There was amusement all round when Nicolás Jarry took a wrong turn as he walked on to Centre Court for the first time to face Carlos Alcaraz. Both men smiled broadly as the show-court newcomer suddenly realised he was striding away from the umpire’s chair rather than towards it.
Yet Jarry, a 27-year-old Chilean ranked 28 in the world, did little else wrong on the afternoon, and while a smile is rarely far away from Alcaraz’s face, the world No 1 wore a concerned expression throughout much of a 6-3, 6-7 (6-8), 6-3, 7-5 victory.
It was a genuine test for the Spaniard but, in a sport of giants, also a rite of passage. Even in an era when Wimbledon’s manicured lawns are not as zippy as they once were, nobody wins the men’s title without going through at least one towering big server, and that is a description the 6ft 5in Jarry meets perfectly.
Alcaraz, as he demonstrated with his title win at the Queen’s Club, is growing in stature as a grass-court player with each passing match. This, though, was the most significant test yet of that improvement. Alcaraz had already experienced the Chilean’s power once this year, struggling for two sets before surging for the line in the final of the Rio Open, and once again Jarry pushed the 20-year-old all the way.
“This match made me a lot of confidence,” said Alcaraz after advancing to the last 16 for a second year in a row.
“Every match that I win on Centre Court is better for me to get into this court, this atmosphere.
“Honestly, I see the level of Jarry, the level today, he for sure is going to be in the top 10. If I have to bet, I bet at the end of the year he’s going to break the top 10 or he’s going to be really, really close if he’s still playing at that level.
“I feel really comfortable on that court. I feel with a lot of confidence right now.”
How comfortable Alcaraz felt when Jarry rattled through the opening three games of the second set, leaving a trail of huge forehands and mighty serves in his wake, is open to question. Alcaraz was a set to the good by then, having broken in the eighth game of the opener through a combination of Jarry’s mistakes, a brilliant forehand pass and some tenacious defensive play. But once the Chilean had his tail up, Alcaraz needed all his tenacity and resilience to regain an interest in the second set.
There was a mighty roar of “Vamos!” from Alcaraz when his opponent drove a forehand long to drop serve in the seventh game. Jarry held points for a 5-2 lead in that game, but he refused to let the setback unsettle him and, when Alcaraz missed a set point at 6-5 in the ensuing tiebreak, failing to pull off a difficult running pass, the Chilean made no mistake, hammering a service winner and another haymaker forehand to draw level.
Yet Alcaraz did not come to Wimbledon simply to lose early.
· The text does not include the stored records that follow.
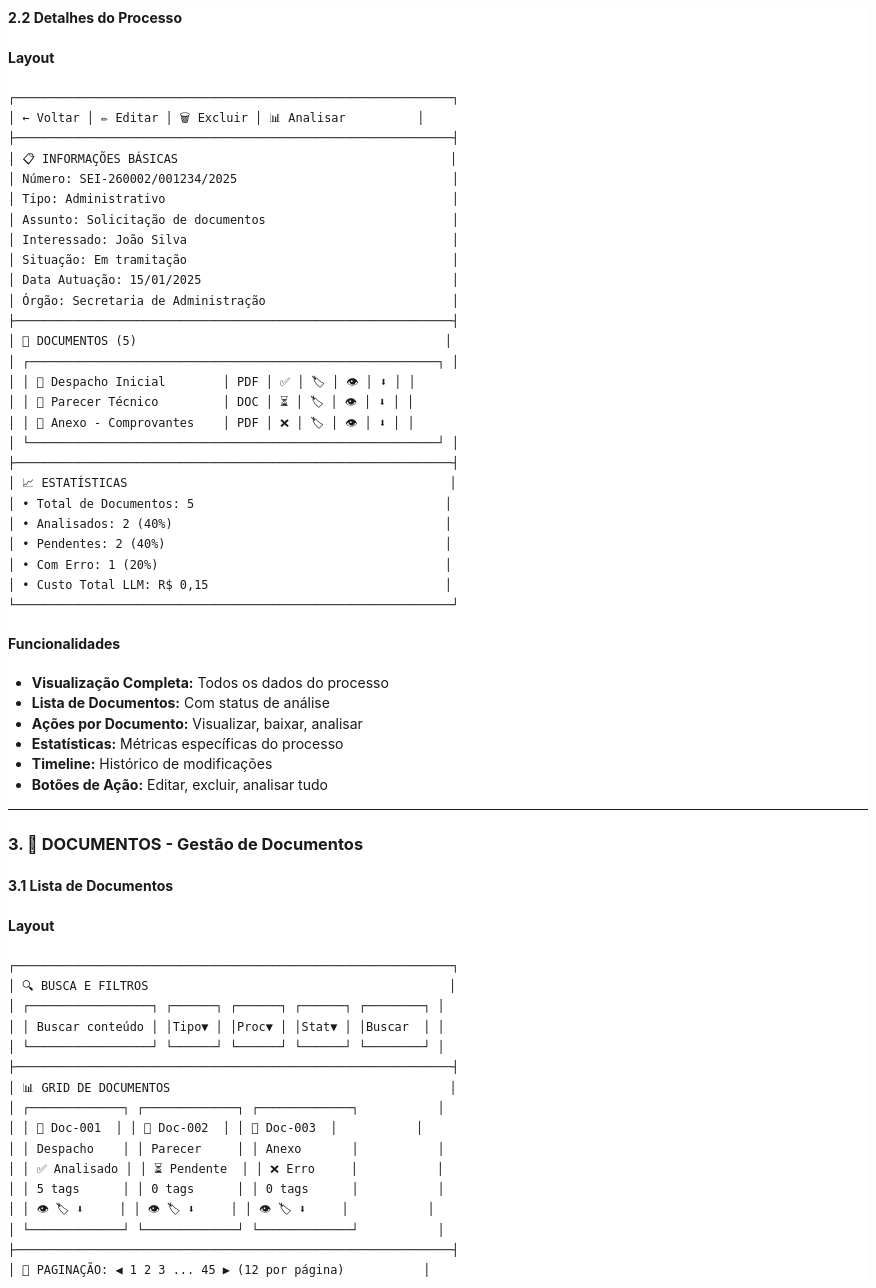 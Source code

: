 #### **2.2 Detalhes do Processo**

#### **Layout**
```
┌─────────────────────────────────────────────────────────────┐
│ ← Voltar │ ✏️ Editar │ 🗑️ Excluir │ 📊 Analisar          │
├─────────────────────────────────────────────────────────────┤
│ 📋 INFORMAÇÕES BÁSICAS                                      │
│ Número: SEI-260002/001234/2025                              │
│ Tipo: Administrativo                                        │
│ Assunto: Solicitação de documentos                          │
│ Interessado: João Silva                                     │
│ Situação: Em tramitação                                     │
│ Data Autuação: 15/01/2025                                   │
│ Órgão: Secretaria de Administração                          │
├─────────────────────────────────────────────────────────────┤
│ 📄 DOCUMENTOS (5)                                           │
│ ┌─────────────────────────────────────────────────────────┐ │
│ │ 📄 Despacho Inicial        │ PDF │ ✅ │ 🏷️ │ 👁️ │ ⬇️ │ │
│ │ 📄 Parecer Técnico         │ DOC │ ⏳ │ 🏷️ │ 👁️ │ ⬇️ │ │
│ │ 📄 Anexo - Comprovantes    │ PDF │ ❌ │ 🏷️ │ 👁️ │ ⬇️ │ │
│ └─────────────────────────────────────────────────────────┘ │
├─────────────────────────────────────────────────────────────┤
│ 📈 ESTATÍSTICAS                                             │
│ • Total de Documentos: 5                                   │
│ • Analisados: 2 (40%)                                      │
│ • Pendentes: 2 (40%)                                       │
│ • Com Erro: 1 (20%)                                        │
│ • Custo Total LLM: R$ 0,15                                 │
└─────────────────────────────────────────────────────────────┘
```

#### **Funcionalidades**
- **Visualização Completa:** Todos os dados do processo
- **Lista de Documentos:** Com status de análise
- **Ações por Documento:** Visualizar, baixar, analisar
- **Estatísticas:** Métricas específicas do processo
- **Timeline:** Histórico de modificações
- **Botões de Ação:** Editar, excluir, analisar tudo

---

### 3. 📄 **DOCUMENTOS - Gestão de Documentos**

#### **3.1 Lista de Documentos**

#### **Layout**
```
┌─────────────────────────────────────────────────────────────┐
│ 🔍 BUSCA E FILTROS                                          │
│ ┌─────────────────┐ ┌──────┐ ┌──────┐ ┌──────┐ ┌────────┐ │
│ │ Buscar conteúdo │ │Tipo▼ │ │Proc▼ │ │Stat▼ │ │Buscar  │ │
│ └─────────────────┘ └──────┘ └──────┘ └──────┘ └────────┘ │
├─────────────────────────────────────────────────────────────┤
│ 📊 GRID DE DOCUMENTOS                                       │
│ ┌─────────────┐ ┌─────────────┐ ┌─────────────┐           │
│ │ 📄 Doc-001  │ │ 📄 Doc-002  │ │ 📄 Doc-003  │           │
│ │ Despacho    │ │ Parecer     │ │ Anexo       │           │
│ │ ✅ Analisado │ │ ⏳ Pendente  │ │ ❌ Erro     │           │
│ │ 5 tags      │ │ 0 tags      │ │ 0 tags      │           │
│ │ 👁️ 🏷️ ⬇️     │ │ 👁️ 🏷️ ⬇️     │ │ 👁️ 🏷️ ⬇️     │           │
│ └─────────────┘ └─────────────┘ └─────────────┘           │
├─────────────────────────────────────────────────────────────┤
│ 📄 PAGINAÇÃO: ◀ 1 2 3 ... 45 ▶ (12 por página)           │
```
He has grander ambitions – “My dream is to play a final here,” he admitted – and after capitalising on a dip in Jarry’s level to snatch the third set, he raised his own game when crisis loomed in the fourth.
Jarry, who served an 11-month suspension in 2020 following a failed drugs test but was cleared by the ITF of “significant fault or negligence”, has form for making the most of a second chance, and when he moved 4-1 ahead it looked likely Alcaraz would be forced to go the distance.
The Spaniard had other ideas, however, and having restored parity he found a brilliant backhand return to break for 6-5. Jarry fought to the end, even carving out a break point as Alcaraz served for the match, but the US Open champion nailed three big first serves in a row to advance.
Another stern test awaits. Alcaraz will now face Itay’s Matteo Berrettini, a finalist two years ago, after the Italian defeated Alexander Zverev, the 19th seed, 6-3, 7-6 (7-4), 7-6 (7-5).
“If I return well, stay focused, play the level that I played from the baseline today, I’m going to have a lot of chances,” said Alcaraz.